Uber Technologies Inc., like rival Lyft Inc., does not have a road to profitability unless it does one of two things: Get rid of drivers or raise prices.
Expect the ride-hailing giants to try to do both, now that Uber UBER, +0.00% and Lyft LYFT, +4.29% are public companies that will have to face Wall Street pressure every three months. But considering how long it may be before autonomous robotaxis are prevalent on our streets, price increases are much more likely, and may be largely hidden by the companies.
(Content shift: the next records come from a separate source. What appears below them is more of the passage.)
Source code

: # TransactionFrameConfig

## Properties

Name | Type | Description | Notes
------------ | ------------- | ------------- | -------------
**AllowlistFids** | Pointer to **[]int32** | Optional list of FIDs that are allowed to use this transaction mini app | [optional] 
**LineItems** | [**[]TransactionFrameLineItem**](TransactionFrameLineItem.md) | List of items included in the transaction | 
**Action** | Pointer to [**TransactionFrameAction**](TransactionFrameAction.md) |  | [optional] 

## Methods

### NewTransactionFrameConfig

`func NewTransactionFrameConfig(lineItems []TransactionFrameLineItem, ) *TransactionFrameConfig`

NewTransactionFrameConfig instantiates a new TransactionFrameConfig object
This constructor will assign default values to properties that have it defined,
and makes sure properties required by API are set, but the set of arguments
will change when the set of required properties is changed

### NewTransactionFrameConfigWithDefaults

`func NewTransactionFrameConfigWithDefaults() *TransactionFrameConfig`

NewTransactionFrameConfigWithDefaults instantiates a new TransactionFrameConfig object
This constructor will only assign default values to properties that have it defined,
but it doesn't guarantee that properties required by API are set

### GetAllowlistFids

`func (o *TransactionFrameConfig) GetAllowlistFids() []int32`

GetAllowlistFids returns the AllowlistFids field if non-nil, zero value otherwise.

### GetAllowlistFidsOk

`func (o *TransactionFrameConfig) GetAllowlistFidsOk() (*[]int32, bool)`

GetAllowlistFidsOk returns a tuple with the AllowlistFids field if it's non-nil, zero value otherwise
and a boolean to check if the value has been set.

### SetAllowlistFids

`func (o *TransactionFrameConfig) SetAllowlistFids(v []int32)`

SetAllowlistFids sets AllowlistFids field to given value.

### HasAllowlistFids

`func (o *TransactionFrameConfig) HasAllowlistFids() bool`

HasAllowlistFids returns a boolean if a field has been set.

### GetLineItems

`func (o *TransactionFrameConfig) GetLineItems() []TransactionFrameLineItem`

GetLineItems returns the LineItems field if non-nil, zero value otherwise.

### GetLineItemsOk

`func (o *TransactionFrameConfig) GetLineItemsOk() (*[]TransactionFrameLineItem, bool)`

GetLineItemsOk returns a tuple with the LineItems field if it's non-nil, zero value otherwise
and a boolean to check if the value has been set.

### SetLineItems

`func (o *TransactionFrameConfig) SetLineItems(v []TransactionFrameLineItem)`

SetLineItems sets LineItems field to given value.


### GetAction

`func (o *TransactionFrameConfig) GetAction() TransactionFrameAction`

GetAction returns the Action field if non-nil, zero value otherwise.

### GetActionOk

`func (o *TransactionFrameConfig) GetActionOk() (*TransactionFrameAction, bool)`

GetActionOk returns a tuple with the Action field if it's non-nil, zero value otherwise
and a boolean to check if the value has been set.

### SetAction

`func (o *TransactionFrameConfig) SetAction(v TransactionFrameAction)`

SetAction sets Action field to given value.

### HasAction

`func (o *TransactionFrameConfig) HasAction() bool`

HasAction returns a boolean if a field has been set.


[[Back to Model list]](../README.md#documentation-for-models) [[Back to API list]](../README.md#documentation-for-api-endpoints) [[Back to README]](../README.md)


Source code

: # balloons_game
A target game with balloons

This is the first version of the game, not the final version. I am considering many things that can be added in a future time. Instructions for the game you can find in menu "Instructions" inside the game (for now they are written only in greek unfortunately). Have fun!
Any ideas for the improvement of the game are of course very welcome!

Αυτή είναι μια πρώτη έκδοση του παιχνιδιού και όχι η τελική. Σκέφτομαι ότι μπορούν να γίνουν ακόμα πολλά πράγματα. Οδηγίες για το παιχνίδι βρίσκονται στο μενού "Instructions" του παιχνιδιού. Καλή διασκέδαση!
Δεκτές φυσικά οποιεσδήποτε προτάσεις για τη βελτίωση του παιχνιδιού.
Uber, which priced its shares Thursday night and begins trading Friday morning, is the most anticipated Silicon Valley IPO since Facebook. And while many investors have been impressed by the sheer scale of its business compared to the size of rival Lyft’s — which is mostly in the U.S. and not yet as diversified — Uber’s losses are just as stunning. In 2018, Uber reported an operating loss of $3 billion on revenue of $11.3 billion, and its accumulated deficit reached nearly $8 billion at the end of last year. Uber said in its “roadshow” presentation that it expects Ebitda losses in 2019 to increase, as it continues to invest.
Both Uber and Lyft have been subsidized over the past decade and seven years, respectively, by venture capitalists and other private investors who have been willing to bet on the ride-hailing upstarts, and whose funding allowed the experiments to grow with low fares. But as public companies, that stage of their life ends now.